Sexta Crônica: “Cocô” (Aldir Blanc)

Do livro: “Rua dos artistas e arredores”, Ed. Mórula, 2017.

– Desde sábado? Mas Hoje é quinta!

A frase cortou a mesa de jantar como a barbatana desse tubarão otário que andou fazendo sucesso nas telas e na imaginação de nossos mais representativos  mentecaptos.

– Tu ficou muda mulher? Hoje é quinta!

-Eu sei Aderbal, mas o Júnior só me falou hoje e eu pensei…

-Pensou? E desde quando tu pensa? Cadê o Júnior?

Adentra o recinto Aderbal Júnior, sete anos, anêmico, magricela e chato. Obviamente como todo garoto anêmico, magricela e chato, o Júnior tinha problemas intestinais. Pra sermos exatos, borrava-se  frequentemente. Nada mais compreensível, portanto, que a aflição de Aderbal pai, ao saber que o Júnior há seis dias não fazia cocô.

Telefona pro doutor Waladão!

Enquanto a família aguardava o esculápio, uma prestativa vizinha, tendo ouvido apenas um berro do Aderbal do tipo “ta entupido”, chamou Iná, a desvairada mãe, pelo muro e sugeriu:

– Põe soda cáustica, minha filha.

– Bota na tua velha!

O Aderbal, normalmente tão educado, tido na rua dos Artistas como “um doce de coco” , tava um bocado nervoso.  Tanto que destratou também a dona Otília, outra ótima vizinha, que, após atravessar a rua para averiguar o motivo dos gritos, aconselhou com sua peculiar sabedoria:

-Ora, enfia a pontinha de um talo de couve molhado no azeite.

E o Aderbal, aparvalhado:

-Enfia aonde?

-Ué, no cuzinho…

– Talo de couve a senhora enfia na sua horta. No meu garoto, não!

Choviam sugestões:

– Chama a Heronda pra benzer a barriguinha dele.

– Manda comprar limonada purgativa

Os priminhos do Júnior, cândidas e adoráveis crianças, não compreendendo a gravidade da situação, entoavam em coro:

– Saco de bosta!

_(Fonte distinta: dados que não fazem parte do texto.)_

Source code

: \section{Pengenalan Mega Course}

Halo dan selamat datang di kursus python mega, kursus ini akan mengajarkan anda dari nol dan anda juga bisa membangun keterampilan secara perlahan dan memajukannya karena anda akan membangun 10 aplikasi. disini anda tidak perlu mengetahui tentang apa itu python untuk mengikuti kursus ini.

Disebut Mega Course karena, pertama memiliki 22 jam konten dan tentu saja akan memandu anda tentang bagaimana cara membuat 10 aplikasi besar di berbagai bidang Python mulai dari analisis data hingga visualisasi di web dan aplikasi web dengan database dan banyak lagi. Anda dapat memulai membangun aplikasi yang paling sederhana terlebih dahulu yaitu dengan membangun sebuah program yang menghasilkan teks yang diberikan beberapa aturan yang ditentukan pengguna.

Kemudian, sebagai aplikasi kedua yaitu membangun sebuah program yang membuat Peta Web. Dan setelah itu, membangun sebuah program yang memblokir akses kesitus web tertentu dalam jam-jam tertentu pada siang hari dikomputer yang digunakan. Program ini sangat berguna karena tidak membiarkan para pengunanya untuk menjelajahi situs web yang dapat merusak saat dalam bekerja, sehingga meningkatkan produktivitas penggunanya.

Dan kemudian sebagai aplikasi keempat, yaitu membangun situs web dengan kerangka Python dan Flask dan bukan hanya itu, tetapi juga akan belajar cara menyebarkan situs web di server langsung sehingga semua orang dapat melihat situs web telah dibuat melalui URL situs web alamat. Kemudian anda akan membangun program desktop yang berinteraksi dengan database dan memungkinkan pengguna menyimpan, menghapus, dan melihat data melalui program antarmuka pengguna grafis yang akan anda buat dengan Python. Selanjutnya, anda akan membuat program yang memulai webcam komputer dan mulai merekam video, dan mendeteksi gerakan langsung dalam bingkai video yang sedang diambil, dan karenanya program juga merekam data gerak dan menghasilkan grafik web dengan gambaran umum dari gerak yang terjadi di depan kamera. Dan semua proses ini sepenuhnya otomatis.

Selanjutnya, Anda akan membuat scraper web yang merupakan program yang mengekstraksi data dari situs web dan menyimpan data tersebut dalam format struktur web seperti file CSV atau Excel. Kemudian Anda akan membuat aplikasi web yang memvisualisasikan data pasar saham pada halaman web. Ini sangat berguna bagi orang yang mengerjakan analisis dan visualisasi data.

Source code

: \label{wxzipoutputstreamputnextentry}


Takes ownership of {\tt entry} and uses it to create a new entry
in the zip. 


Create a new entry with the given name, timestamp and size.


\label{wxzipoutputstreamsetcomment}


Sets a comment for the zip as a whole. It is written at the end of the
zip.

Saco de bosta!

Aderbal, pai extremoso, tomou a defesa do filho:

– Ou essas pestes param com a cantoria, ou eu arrebento um! Eu arrebento um!

Tio Odorico, pai do menino que regia o coro, não gostou:

– Olha aqui Aderbal! Se tu encostar a mão no meu garoto, quem vai precisar de médico é você!

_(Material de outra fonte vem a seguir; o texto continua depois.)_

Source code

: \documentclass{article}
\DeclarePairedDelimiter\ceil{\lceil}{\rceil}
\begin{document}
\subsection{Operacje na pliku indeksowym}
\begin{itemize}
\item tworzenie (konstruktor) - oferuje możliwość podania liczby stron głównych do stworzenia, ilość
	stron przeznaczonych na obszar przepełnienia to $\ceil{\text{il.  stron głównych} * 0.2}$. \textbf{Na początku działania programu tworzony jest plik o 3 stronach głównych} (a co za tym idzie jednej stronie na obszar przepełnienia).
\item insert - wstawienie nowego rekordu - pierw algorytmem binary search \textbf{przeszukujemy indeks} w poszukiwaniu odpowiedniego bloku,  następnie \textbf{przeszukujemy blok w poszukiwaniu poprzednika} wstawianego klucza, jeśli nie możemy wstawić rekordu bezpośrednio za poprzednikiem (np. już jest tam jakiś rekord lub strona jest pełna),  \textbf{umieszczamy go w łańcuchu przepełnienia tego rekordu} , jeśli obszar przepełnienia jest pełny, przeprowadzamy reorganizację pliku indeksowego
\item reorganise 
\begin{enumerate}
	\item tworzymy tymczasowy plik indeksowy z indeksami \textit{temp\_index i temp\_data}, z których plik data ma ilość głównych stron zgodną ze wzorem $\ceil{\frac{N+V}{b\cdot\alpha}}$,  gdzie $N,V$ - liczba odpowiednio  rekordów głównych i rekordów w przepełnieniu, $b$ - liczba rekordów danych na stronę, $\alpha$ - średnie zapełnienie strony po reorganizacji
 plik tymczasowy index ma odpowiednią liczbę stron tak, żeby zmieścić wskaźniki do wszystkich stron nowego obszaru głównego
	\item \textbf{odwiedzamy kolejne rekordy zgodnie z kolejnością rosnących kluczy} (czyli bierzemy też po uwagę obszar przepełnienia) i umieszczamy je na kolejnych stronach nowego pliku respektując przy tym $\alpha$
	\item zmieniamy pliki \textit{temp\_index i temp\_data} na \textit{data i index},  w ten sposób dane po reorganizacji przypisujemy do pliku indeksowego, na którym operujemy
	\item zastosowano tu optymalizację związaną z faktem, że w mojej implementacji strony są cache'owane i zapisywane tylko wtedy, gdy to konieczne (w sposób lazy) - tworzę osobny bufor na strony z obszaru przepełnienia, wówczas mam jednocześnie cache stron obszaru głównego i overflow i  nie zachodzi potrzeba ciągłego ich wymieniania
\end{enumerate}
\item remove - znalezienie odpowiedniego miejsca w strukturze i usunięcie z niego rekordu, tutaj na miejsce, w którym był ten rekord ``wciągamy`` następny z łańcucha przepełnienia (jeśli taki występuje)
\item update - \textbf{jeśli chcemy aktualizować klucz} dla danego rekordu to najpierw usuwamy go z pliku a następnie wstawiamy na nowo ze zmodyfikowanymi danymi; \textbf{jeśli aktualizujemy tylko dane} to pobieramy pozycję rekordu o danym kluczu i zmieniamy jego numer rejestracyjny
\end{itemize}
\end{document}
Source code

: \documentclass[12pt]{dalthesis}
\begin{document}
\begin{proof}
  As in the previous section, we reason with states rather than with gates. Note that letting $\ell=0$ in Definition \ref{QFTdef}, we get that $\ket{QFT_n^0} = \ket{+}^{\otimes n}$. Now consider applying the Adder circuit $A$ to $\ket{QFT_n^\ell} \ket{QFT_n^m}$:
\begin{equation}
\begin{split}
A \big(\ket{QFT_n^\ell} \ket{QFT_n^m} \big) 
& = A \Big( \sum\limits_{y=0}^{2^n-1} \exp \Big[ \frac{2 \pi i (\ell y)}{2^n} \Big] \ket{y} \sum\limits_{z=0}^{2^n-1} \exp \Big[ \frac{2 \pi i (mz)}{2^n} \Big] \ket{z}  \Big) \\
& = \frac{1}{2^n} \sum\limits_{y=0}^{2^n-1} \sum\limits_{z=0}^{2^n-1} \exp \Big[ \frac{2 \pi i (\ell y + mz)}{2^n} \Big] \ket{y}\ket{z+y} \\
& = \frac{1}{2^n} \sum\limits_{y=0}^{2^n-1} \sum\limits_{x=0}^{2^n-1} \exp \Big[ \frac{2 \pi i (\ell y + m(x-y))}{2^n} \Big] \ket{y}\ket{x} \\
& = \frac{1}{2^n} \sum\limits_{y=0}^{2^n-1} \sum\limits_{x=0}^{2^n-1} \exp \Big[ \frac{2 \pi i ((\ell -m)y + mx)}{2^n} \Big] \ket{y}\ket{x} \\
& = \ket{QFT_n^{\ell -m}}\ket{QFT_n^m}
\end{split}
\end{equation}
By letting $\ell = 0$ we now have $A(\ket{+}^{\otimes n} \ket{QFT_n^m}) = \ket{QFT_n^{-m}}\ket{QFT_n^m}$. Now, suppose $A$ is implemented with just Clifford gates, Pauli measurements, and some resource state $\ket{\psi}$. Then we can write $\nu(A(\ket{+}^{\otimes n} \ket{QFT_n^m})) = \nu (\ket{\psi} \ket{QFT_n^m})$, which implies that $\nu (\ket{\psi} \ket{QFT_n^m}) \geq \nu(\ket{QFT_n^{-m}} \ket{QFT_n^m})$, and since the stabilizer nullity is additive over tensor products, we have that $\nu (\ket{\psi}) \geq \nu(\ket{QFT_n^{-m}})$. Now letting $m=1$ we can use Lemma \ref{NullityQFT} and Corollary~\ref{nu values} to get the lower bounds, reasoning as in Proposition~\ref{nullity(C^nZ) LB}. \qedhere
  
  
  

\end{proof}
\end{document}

Aderbal, que já estava exasperado, deu prodigioso salto até a mesa onde jazia o jantar e arremessou uma travessa cheia de risoto de camarão em tio Odorico.

Felizmente errou o alvo.

Infelizmente acertou em cheio a cara da esposa.

Houve um tumulto dos diabos, contornado graças a diplomacia do meu avô Aguiar:

-Noêmia, traz o meu revólver.

Mas a paz durou pouco, porque o Penteado, tremendo gozador, fez uma piada infeliz:

– O menino com prisão de ventre e os adultos fazendo cagada!

Recomeçaram imediatamente as sugestões, os berros, o choro da Iná, o corinho de saco de bosta. Aderbal, momentaneamente ensandecido, gritava a esmo:

-Bota na velha! Arrebento um!

Dizem até que meu avô chegou a disparar duas vezes para o alto. Toda rua na Janela. Frases chocavam- se nos oitis como pássaros malucos.

-Dá um chazinho de erva-cidreira.

-Chama a rádio patrulha!

-Eu boto a tropa na rua!

Até Isolda, que morava quase em frente, pediu a Rodolfo que interrompesse as pancadas, e vieram os dois, abraçados, pro portão.

Nesse instante, saltou de um Citroën o doutor Waladão, recebido com aplausos e gritos dos moradores:

-Graças ao bom Deus!

-Aí, mocinho!

-Fala, ô roto-ruter!

Doutor Waladão ouviu o caso com semblante de águia, aproximou-se do Júnior e, com a frieza dos grandes discípulos de Hipócrates, sibilou:

-Não há mais nada a fazer. Acocorado num cantinho do sofá, o Júnior, anêmico, magricela e chato como sempre, estava, como sempre, todo borrado.